Reni corrió tambaleándose hacia Beatriz, quien se agachó para cargarla en sus brazos con total naturalidad.
Levantó la vista, sin siquiera dignarse a mirar a Josefa a los ojos, y le dio unas palmaditas en la espalda a la niña, mientras esbozaba una sonrisa llena de desprecio:
—Yo de verdad pensé que hoy todos nos reuniríamos para recordar a mi hija en paz.
—Pero veo que todo esto fue una trampa de los Muñoz.

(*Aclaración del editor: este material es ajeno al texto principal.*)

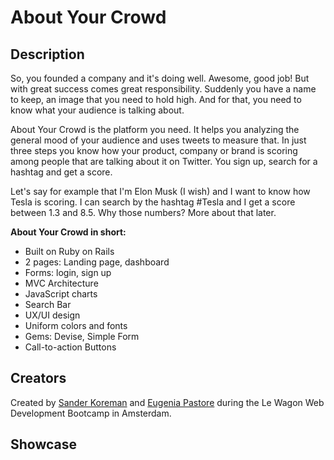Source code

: <h1>About Your Crowd</h1>

<h2>Description</h2>

<p> So, you founded a company and it's doing well. Awesome, good job! But with great success comes great responsibility. Suddenly you have a name to keep, an image that you need to hold high. And for that, you need to know what your audience is talking about. </p>
<p> About Your Crowd is the platform you need. It helps you analyzing the general mood of your audience and uses tweets to measure that. In just three steps you know how your product, company or brand is scoring among people that are talking about it on Twitter. You sign up, search for a hashtag and get a score. <p>
  
<p> Let's say for example that I'm Elon Musk (I wish) and I want to know how Tesla is scoring. I can search by the hashtag #Tesla and I get a score between 1.3 and 8.5. Why those numbers? More about that later. <p>
  
<p> 
  
<p> <b>About Your Crowd in short:</b> </p>
<ul>
  <li>Built on Ruby on Rails</li>
  <li>2 pages: Landing page, dashboard</li>
  <li>Forms: login, sign up</li>
  <li>MVC Architecture</li>
  <li>JavaScript charts</li>
  <li>Search Bar</li>
  <li>UX/UI design</li>
  <li>Uniform colors and fonts</li>
  <li>Gems: Devise, Simple Form</li>
  <li>Call-to-action Buttons</li>
</ul>
  
<h2>Creators</h2>
<p>Created by <a href="https://github.com/SanderKoreman">Sander Koreman</a> and <a href="https://github.com/EugyPastore">Eugenia Pastore</a> during the Le Wagon Web Development Bootcamp in Amsterdam.</p>

<h2>Showcase</h2>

Fui una tonta al creer que ustedes tenían un mínimo de decencia.
—Por lo visto, nunca tuvieron la intención de dejar que mi pequeña Ami descansara en paz.
Al escuchar a Beatriz, Josefa y las hermanas Muñoz se quedaron sin palabras, mientras Diego sentía que la cara se le caía de vergüenza.
—Mamá, Melina, Leonor... ¿ya terminaron con su espectáculo? —murmuró Diego, con la voz cargada de ira contenida—. ¿Se pueden ir? Organicé esto para Amaya, solo quiero que descanse en paz. ¿De verdad tenían que venir a arruinarlo hoy?
Josefa miró a su hijo, furiosa por su actitud, y le dio un fuerte golpe en el brazo:
—¡Es por culpa de tu cobardía que esas dos mujeres hacen lo que quieren contigo!
—¡Escúchame bien, Diego, no voy a soportar esto ni un segundo más!